DeLay's Washington office was a snake pit of corruption, arrogance and extortion. Several former aides have been indicted on criminal charges, and the poisonous venality spread through the congressional blood stream has others in Congress in the crosshairs of a wide-ranging federal criminal probe.

Despite DeLay's brave Texas big talk that he's clean, investigators are sniffing uncomfortably close to DeLay and his celebrated tactic, which rightly earned him the name of "The Hammer," of squeezing lobbyists for money in exchange for Republican favors.

Admonished three times by the House ethics committee for his abuses, indicted in Texas for campaign violations and forever stigmatized as mentor to indicted aides, DeLay smelled defeat for himself in November. He either (a) was told by the White House to quit now to remove his blackened name from the 2006 election debate and/or (b) has been informed of pending criminal charges.

Late-night comics will find delicious irony in DeLay, a onetime small-town pest exterminator, now being politically exterminated after 21 years in Congress.

Americans can give thanks DeLay failed in his principle ambition -- to abolish the Environmental Protection Agency, although Bush administration soul mates have turned EPA into a palsy-walsy friend of industrial polluters.

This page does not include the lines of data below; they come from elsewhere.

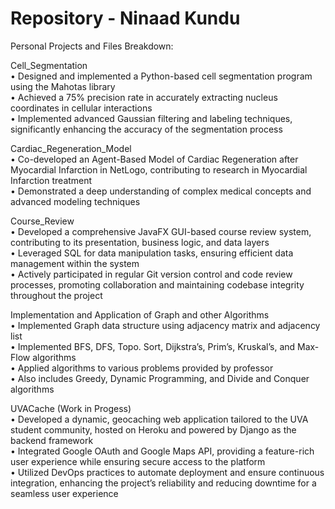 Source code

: # Repository - Ninaad Kundu
Personal Projects and Files Breakdown:

Cell_Segmentation<br/>
• Designed and implemented a Python-based cell segmentation program using the Mahotas library<br/>
• Achieved a 75% precision rate in accurately extracting nucleus coordinates in cellular interactions<br/>
• Implemented advanced Gaussian filtering and labeling techniques, significantly enhancing the accuracy of the segmentation process<br/>


Cardiac_Regeneration_Model<br/>
• Co-developed an Agent-Based Model of Cardiac Regeneration after Myocardial Infarction in NetLogo, contributing to research in Myocardial Infarction treatment<br/>
• Demonstrated a deep understanding of complex medical concepts and advanced modeling techniques<br/>


Course_Review<br/>
• Developed a comprehensive JavaFX GUI-based course review system, contributing to its presentation, business logic, and data layers<br/>
• Leveraged SQL for data manipulation tasks, ensuring efficient data management within the system<br/>
• Actively participated in regular Git version control and code review processes, promoting collaboration and maintaining codebase integrity throughout the project<br/>

Implementation and Application of Graph and other Algorithms<br/>
• Implemented Graph data structure using adjacency matrix and adjacency list<br/>
• Implemented BFS, DFS, Topo. Sort, Dijkstra’s, Prim’s, Kruskal’s, and Max-Flow algorithms<br/>
• Applied algorithms to various problems provided by professor<br/>
• Also includes Greedy, Dynamic Programming, and Divide and Conquer algorithms<br/>

UVACache (Work in Progess)<br/>
• Developed a dynamic, geocaching web application tailored to the UVA student community, hosted on Heroku and powered by Django as the backend framework<br/>
• Integrated Google OAuth and Google Maps API, providing a feature-rich user experience while ensuring secure access to the platform<br/>
• Utilized DevOps practices to automate deployment and ensure continuous integration, enhancing the project’s reliability and reducing downtime for a seamless user experience<br/>
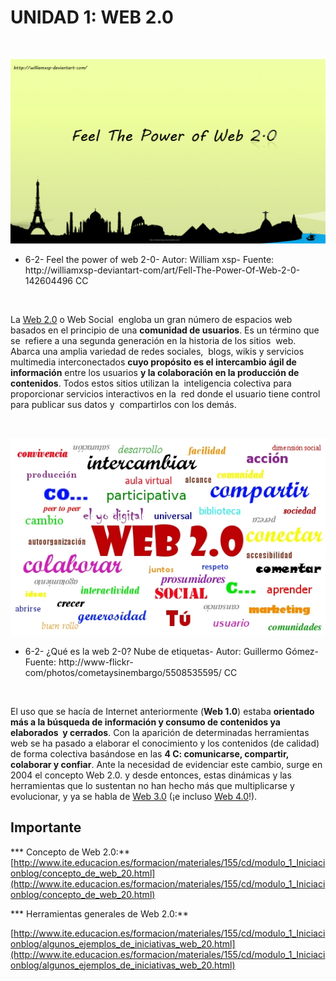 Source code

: 
# UNIDAD 1: WEB 2.0

 


![](img/c984d3ebf903c4a4e002781954e7df64.jpg)

- 6-2- Feel the power of web 2-0- Autor: William xsp- Fuente: http://williamxsp-deviantart-com/art/Fell-The-Power-Of-Web-2-0-142604496 CC

 

La [Web 2.0](http://es.wikipedia.org/wiki/Web_2.0) o Web Social  engloba un gran número de espacios web basados en el principio de una **comunidad de usuarios**. Es un término que se  refiere a una segunda generación en la historia de los sitios  web. Abarca una amplia variedad de redes sociales,  blogs, wikis y servicios multimedia interconectados **cuyo propósito es el intercambio ágil de información** entre los usuarios **y la colaboración en la producción de contenidos**. Todos estos sitios utilizan la  inteligencia colectiva para proporcionar servicios interactivos en la  red donde el usuario tiene control para publicar sus datos y  compartirlos con los demás.

 


![](img/5508535595_2f14784ae2_o.jpg)

- 6-2- ¿Qué es la web 2-0? Nube de etiquetas- Autor: Guillermo Gómez- Fuente: http://www-flickr-com/photos/cometaysinembargo/5508535595/ CC

 

El uso que se hacía de Internet anteriormente (**Web 1.0**) estaba **orientado más a la búsqueda de información y consumo de contenidos ya elaborados  y cerrados**. Con la aparición de determinadas herramientas web se ha pasado a elaborar el conocimiento y los contenidos (de calidad) de forma colectiva basándose en las **4 C: comunicarse, compartir, colaborar y confiar**. Ante la necesidad de evidenciar este cambio, surge en 2004 el concepto Web 2.0. y desde entonces, estas dinámicas y las herramientas que lo sustentan no han hecho más que multiplicarse y evolucionar, y ya se habla de [Web 3.0](http://es.wikipedia.org/wiki/Web_3.0) (¡e incluso [Web 4.0](http://www.slideshare.net/jessikitaaaa/qu-es-la-web-30-y-40-12143743)!).

## Importante

*** Concepto de Web 2.0:** [http://www.ite.educacion.es/formacion/materiales/155/cd/modulo_1_Iniciacionblog/concepto_de_web_20.html](http://www.ite.educacion.es/formacion/materiales/155/cd/modulo_1_Iniciacionblog/concepto_de_web_20.html)

*** Herramientas generales de Web 2.0:**

[http://www.ite.educacion.es/formacion/materiales/155/cd/modulo_1_Iniciacionblog/algunos_ejemplos_de_iniciativas_web_20.html](http://www.ite.educacion.es/formacion/materiales/155/cd/modulo_1_Iniciacionblog/algunos_ejemplos_de_iniciativas_web_20.html)

 

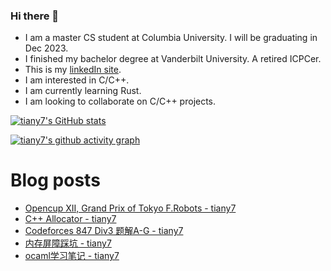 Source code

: ### Hi there 👋
- I am a master CS student at Columbia University. I will be graduating in Dec 2023.
- I finished my bachelor degree at Vanderbilt University. A retired ICPCer.
- This is my [linkedIn site](https://www.linkedin.com/in/yuanhan-tian-02729117a/).
- I am interested in C/C++.
- I am currently learning Rust.
- I am looking to collaborate on C/C++ projects.

[![tiany7's GitHub stats](https://github-readme-stats.vercel.app/api?username=tiany7)](https://github.com/anuraghazra/github-readme-stats)

[![tiany7's github activity graph](https://github-readme-activity-graph.cyclic.app/graph?username=tiany7&theme=dracula&bg_color=FFFFFF&color=000000&line=87CEEB)](https://github.com/ashutosh00710/github-readme-activity-graph)

# Blog posts
<!-- BLOG-POST-LIST:START -->
- [Opencup XII, Grand Prix of Tokyo F.Robots - tiany7](https://www.cnblogs.com/tiany7/p/17344763.html)
- [C++ Allocator - tiany7](https://www.cnblogs.com/tiany7/p/17299864.html)
- [Codeforces 847 Div3 题解A-G - tiany7](https://www.cnblogs.com/tiany7/p/17299765.html)
- [内存屏障踩坑 - tiany7](https://www.cnblogs.com/tiany7/p/17282076.html)
- [ocaml学习笔记 - tiany7](https://www.cnblogs.com/tiany7/p/17242432.html)
<!-- BLOG-POST-LIST:END -->

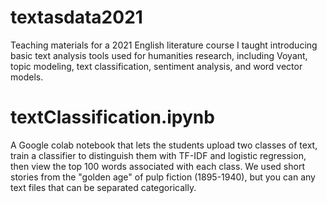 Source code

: # textasdata2021
Teaching materials for a 2021 English literature course I taught introducing basic text analysis tools used for humanities research, including Voyant, 
topic modeling, text classification, sentiment analysis, and word vector models. 

# textClassification.ipynb
A Google colab notebook that lets the students upload two classes of text, train a classifier to distinguish them with TF-IDF and logistic regression,
then view the top 100 words associated with each class. We used short stories from the "golden age" of pulp fiction (1895-1940), but you can any text files
that can be separated categorically.
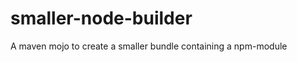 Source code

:smaller-node-builder
====================

A maven mojo to create a smaller bundle containing a npm-module

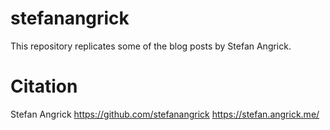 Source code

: # stefanangrick

This repository replicates some of the blog posts by Stefan Angrick.

# Citation
Stefan Angrick
https://github.com/stefanangrick
https://stefan.angrick.me/ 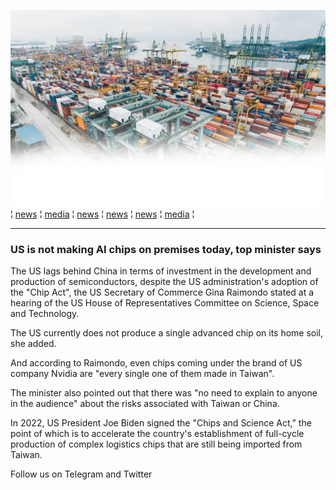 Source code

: ![top-banner-logistics-1024x640-3305845134](/top-banner-logistics-1024x640-3305845134.jpg)
¦ [news](news.md) ¦ [media](media.md) ¦ [news](news.md) ¦ [news](news.md) ¦ [news](news.md) ¦ [media](media.md) ¦

---

### US is not making AI chips on premises today, top minister says

The US lags behind China in terms of investment in the development and production of semiconductors, despite the US administration's adoption of the "Chip Act", the US Secretary of Commerce Gina Raimondo stated at a hearing of the US House of Representatives Committee on Science, Space and Technology.

The US currently does not produce a single advanced chip on its home soil, she added.

And according to Raimondo, even chips coming under the brand of US company Nvidia are "every single one of them made in Taiwan".

The minister also pointed out that there was "no need to explain to anyone in the audience" about the risks associated with Taiwan or China.

In 2022, US President Joe Biden signed the "Chips and Science Act," the point of which is to accelerate the country's establishment of full-cycle production of complex logistics chips that are still being imported from Taiwan.

Follow us on Telegram and Twitter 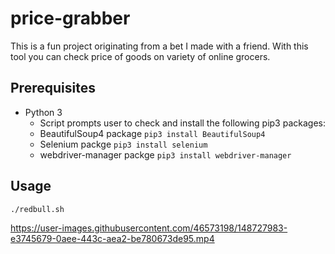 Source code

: # price-grabber
This is a fun project originating from a bet I made with a friend. With this tool you can check price of goods on variety of online grocers.

## Prerequisites
- Python 3
  - Script prompts user to check and install the following pip3 packages:
  - BeautifulSoup4 package `pip3 install BeautifulSoup4`
  - Selenium packge `pip3 install selenium`
  - webdriver-manager packge `pip3 install webdriver-manager`
## Usage
`./redbull.sh`

https://user-images.githubusercontent.com/46573198/148727983-e3745679-0aee-443c-aea2-be780673de95.mp4

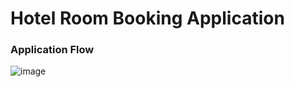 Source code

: # Hotel Room Booking Application


### Application Flow
 ![image](https://github.com/user-attachments/assets/ac19315d-6033-459e-9997-ed4d92cab661)


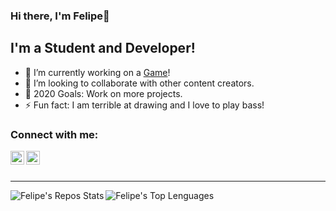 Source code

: ### Hi there, I'm Felipe👋

## I'm a Student and Developer!
- 🔭 I’m currently working on a [Game][Sechuran]!
- 👯 I’m looking to collaborate with other content creators.
- 🥅 2020 Goals: Work on more projects.
- ⚡ Fun fact: I am terrible at drawing and I love to play bass! 

### Connect with me:

[<img align="left" alt="FelipeCarlin | Twitter" width="22px" src="https://cdn.jsdelivr.net/npm/simple-icons@v3/icons/twitter.svg" />][twitter]
[<img align="left" alt="FelipeCarlin | Instagram" width="22px" src="https://cdn.jsdelivr.net/npm/simple-icons@v3/icons/instagram.svg" />][instagram]

<br />
<br />

---




<a href="https://github.com/FelipeCarlin?tab=repositories">
  <img align="left" alt="Felipe's Repos Stats" src="https://github-readme-stats.vercel.app/api?username=FelipeCarlin&show_icons=true&hide_border=true&hide_rank=true" />
</a>
<a href="https://github.com/FelipeCarlin?tab=repositories">
  <img align="left" alt="Felipe's Top Lenguages" src="https://github-readme-stats.vercel.app/api/top-langs/?username=FelipeCarlin&layout=compact" />
</a>

[Sechuran]: https://github.com/FelipeCarlin/Sechuran
[AstroidsRepo]: https://github.com/FelipeCarlin/Astroids
[website]: https://felipecarlin.github.io/
[twitter]: https://twitter.com/FelipeCarlin7
[instagram]: https://www.instagram.com/carlin_felipe/
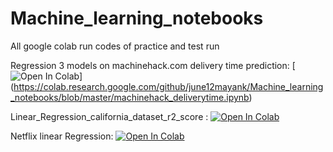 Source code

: # Machine_learning_notebooks
All google colab run codes of practice and test run 

Regression 3 models on machinehack.com delivery time prediction:   [![Open In Colab](https://colab.research.google.com/assets/colab-badge.svg)] (https://colab.research.google.com/github/june12mayank/Machine_learning_notebooks/blob/master/machinehack_deliverytime.ipynb)


Linear_Regression_california_dataset_r2_score :   [![Open In Colab](https://colab.research.google.com/assets/colab-badge.svg)](https://colab.research.google.com/drive/1aLeS6RcOaOW3vqQLCRPHgeNV3LoJ2dpJ)


Netflix linear Regression:    [![Open In Colab](https://colab.research.google.com/assets/colab-badge.svg)](https://colab.research.google.com/github/june12mayank/Machine_learning_notebooks/blob/master/MediaCompany.ipynb)
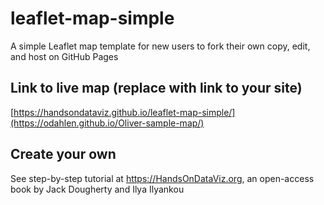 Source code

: # leaflet-map-simple
A simple Leaflet map template for new users to fork their own copy, edit, and host on GitHub Pages

## Link to live map (replace with link to your site)
[https://handsondataviz.github.io/leaflet-map-simple/](https://odahlen.github.io/Oliver-sample-map/)

## Create your own
See step-by-step tutorial at https://HandsOnDataViz.org, an open-access book by Jack Dougherty and Ilya Ilyankou
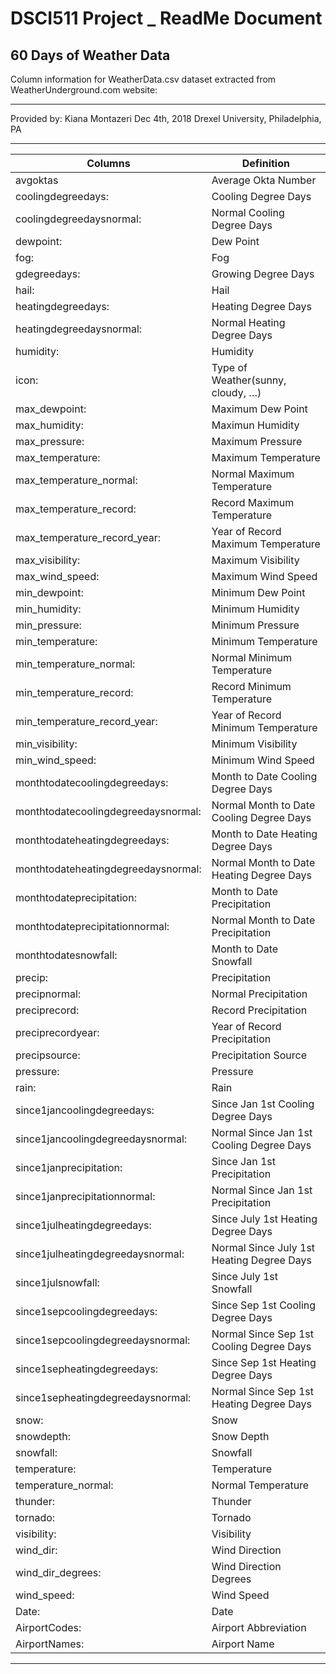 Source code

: # DSCI511 Project _ ReadMe Document
## 60 Days of Weather Data
Column information for WeatherData.csv dataset extracted from WeatherUnderground.com website:
******************************************************************************************************************************************
Provided by:
Kiana Montazeri
Dec 4th, 2018
Drexel University, Philadelphia, PA
*****************************************************************************************************************************************
 Columns | Definition |
 --- | --- |
 avgoktas 							                   |Average Okta Number
 coolingdegreedays: 					           |Cooling Degree Days
 coolingdegreedaysnormal: 		        |Normal Cooling Degree Days
 dewpoint: 					               	   	|Dew Point
 fog: 							                	      |Fog
 gdegreedays: 					                	|Growing Degree Days
 hail: 								                     |Hail
 heatingdegreedays: 					           |Heating Degree Days
 heatingdegreedaysnormal: 			       |Normal Heating Degree Days
 humidity: 							                  |Humidity
 icon:							                      	|Type of Weather(sunny, cloudy, …)
 max_dewpoint:					                	|Maximum Dew Point
 max_humidity:					                	|Maximun Humidity
 max_pressure:					            	    |Maximum Pressure
 max_temperature:						             |Maximum Temperature
 max_temperature_normal:				        |Normal Maximum Temperature
 max_temperature_record:				        |Record Maximum Temperature
 max_temperature_record_year:		    	|Year of Record Maximum Temperature
 max_visibility:					          	    |Maximum Visibility
 max_wind_speed:				          	    	|Maximum Wind Speed
 min_dewpoint:					                	|Minimum Dew Point
 min_humidity:					            	    |Minimum Humidity
 min_pressure:					                 |Minimum Pressure
 min_temperature:					             	|Minimum Temperature
 min_temperature_normal:				        |Normal Minimum Temperature
 min_temperature_record:				        |Record Minimum Temperature
 min_temperature_record_year:		    	|Year of Record Minimum Temperature
 min_visibility:					               |Minimum Visibility
 min_wind_speed:						              |Minimum Wind Speed
 monthtodatecoolingdegreedays:		    |Month to Date Cooling Degree Days	
 monthtodatecoolingdegreedaysnormal:|Normal Month to Date Cooling Degree Days
 monthtodateheatingdegreedays:		    |Month to Date Heating Degree Days	
 monthtodateheatingdegreedaysnormal:|Normal Month to Date Heating Degree Days
 monthtodateprecipitation:			       |Month to Date Precipitation
 monthtodateprecipitationnormal:  		|Normal Month to Date Precipitation
 monthtodatesnowfall:				          	|Month to Date Snowfall
 precip:								                    |Precipitation
 precipnormal:						                |Normal Precipitation
 preciprecord:					                	|Record Precipitation
 preciprecordyear:				             	|Year of Record Precipitation
 precipsource:						                |Precipitation Source
 pressure:							                   |Pressure
 rain:								                      |Rain
 since1jancoolingdegreedays:			|Since Jan 1st Cooling Degree Days
 since1jancoolingdegreedaysnormal:		|Normal Since Jan 1st Cooling Degree Days
 since1janprecipitation:				|Since Jan 1st Precipitation
 since1janprecipitationnormal:		|Normal Since Jan 1st Precipitation
 since1julheatingdegreedays:			|Since July 1st Heating Degree Days
 since1julheatingdegreedaysnormal:		|Normal Since July 1st Heating Degree Days
 since1julsnowfall:					|Since July 1st Snowfall
 since1sepcoolingdegreedays:			|Since Sep 1st Cooling Degree Days
 since1sepcoolingdegreedaysnormal:		|Normal Since Sep 1st Cooling Degree Days
 since1sepheatingdegreedays:			|Since Sep 1st Heating Degree Days
 since1sepheatingdegreedaysnormal:		|Normal Since Sep 1st Heating Degree Days
 snow:								|Snow
 snowdepth:							|Snow Depth
 snowfall:							|Snowfall
 temperature:						|Temperature
 temperature_normal:					|Normal Temperature
 thunder:							|Thunder
 tornado:							|Tornado
 visibility:							|Visibility
 wind_dir:							|Wind Direction
 wind_dir_degrees:					|Wind Direction Degrees
 wind_speed:							|Wind Speed
 Date:								|Date
 AirportCodes:						|Airport Abbreviation
 AirportNames:						|Airport Name
******************************************************************************************************************************************

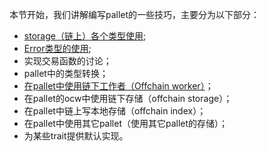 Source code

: 本节开始，我们讲解编写pallet的一些技巧，主要分为以下部分：
* [storage（链上）各个类型使用](8.1storage使用介绍.md);
* [Error类型的使用](8.2Error类型的使用.md);
* 实现交易函数的讨论；
* pallet中的类型转换；
*  [在pallet中使用链下工作者（Offchain worker）](8.5在pallet中使用OCW.md)；
* 在pallet的ocw中使用链下存储（offchain storage）；
* 在pallet中链上写本地存储（offchain index）；
* 在pallet中使用其它pallet（使用其它pallet的存储）；
* 为某些trait提供默认实现。
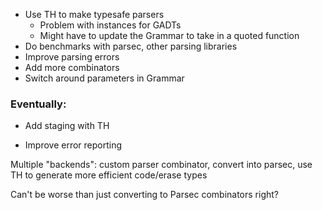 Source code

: - Use TH to make typesafe parsers
  - Problem with instances for GADTs
  - Might have to update the Grammar to take in a quoted function
- Do benchmarks with parsec, other parsing libraries
- Improve parsing errors
- Add more combinators
- Switch around parameters in Grammar

### Eventually:
- Add staging with TH

- Improve error reporting

Multiple "backends": custom parser combinator, convert into parsec, use TH to generate more efficient code/erase types

Can't be worse than just converting to Parsec combinators right? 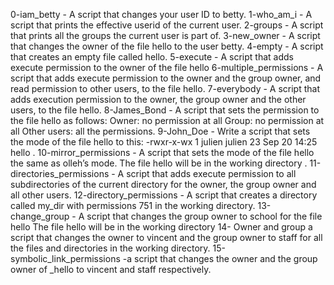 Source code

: 0-iam_betty - A script that changes your user ID to betty. 
1-who_am_i - A script that prints the effective userid of the current user.
2-groups - A script that prints all the groups the current user is part of.
3-new_owner - A script that changes the owner of the file hello to the user betty.
4-empty - A script that creates an empty file called hello.
5-execute - A script that adds execute permission to the owner of the file hello
6-multiple_permissions - A script that adds execute permission to the owner and the group owner, and read permission to other users, to the file hello.
7-everybody - A script that adds execution permission to the owner, the group owner and the other users, to the file hello. 
8-James_Bond - A script that sets the permission to the file hello as follows: Owner: no permission at all Group: no permission at all Other users: all the permissions.
9-John_Doe - Write a script that sets the mode of the file hello to this: -rwxr-x-wx 1 julien julien 23 Sep 20 14:25 hello .
10-mirror_permissions - A script that sets the mode of the file hello the same as olleh’s mode. The file hello will be in the working directory .
11-directories_permissions - A script that adds execute permission to all subdirectories of the current directory for the owner, the group owner and all other users. 
12-directory_permissions - A script that creates a directory called my_dir with permissions 751 in the working directory.
13-change_group - A script that changes the group owner to school for the file hello The file hello will be in the working directory
14- Owner and group a script that changes the owner to vincent and the group owner to staff for all the files and directories in the working directory.
15-symbolic_link_permissions -a script that changes the owner and the group owner of _hello to vincent and staff respectively.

Ever ready with claims of religious faith and "family values," DeLay in fact conned the Religious Right: He was the spirit of corruption that Washington old-timers say is unequalled. He literally auctioned off the soul of the Republican House for campaign donations, convincing himself he was indestructible and above the rules, and always concealed his venality with alarms about "liberals."

One House colleague, Vietnam air hero Rep. Randy "Duke" Cunningham, of California, has been sent to the slammer for eight years after confessing he raked in more than $2 million in bribes in the easy-come atmosphere created by DeLay. Cunningham shoveled in payoffs with such abandon that he even published a list of his going prices for votes on Defense contracts.

Trying to sanitize DeLay's shoddy politics, his successor as House majority whip, Rep. John Boehner, resorted to a tribute that was more pure hokum.

He called DeLay a "tireless advocate" to the "principles of smaller government, more freedom and family values."

The truth: DeLay consistently approved larger and costlier government under President Bush, watched while freedom was reduced by eavesdropping on Americans and preached family values for others, not himself.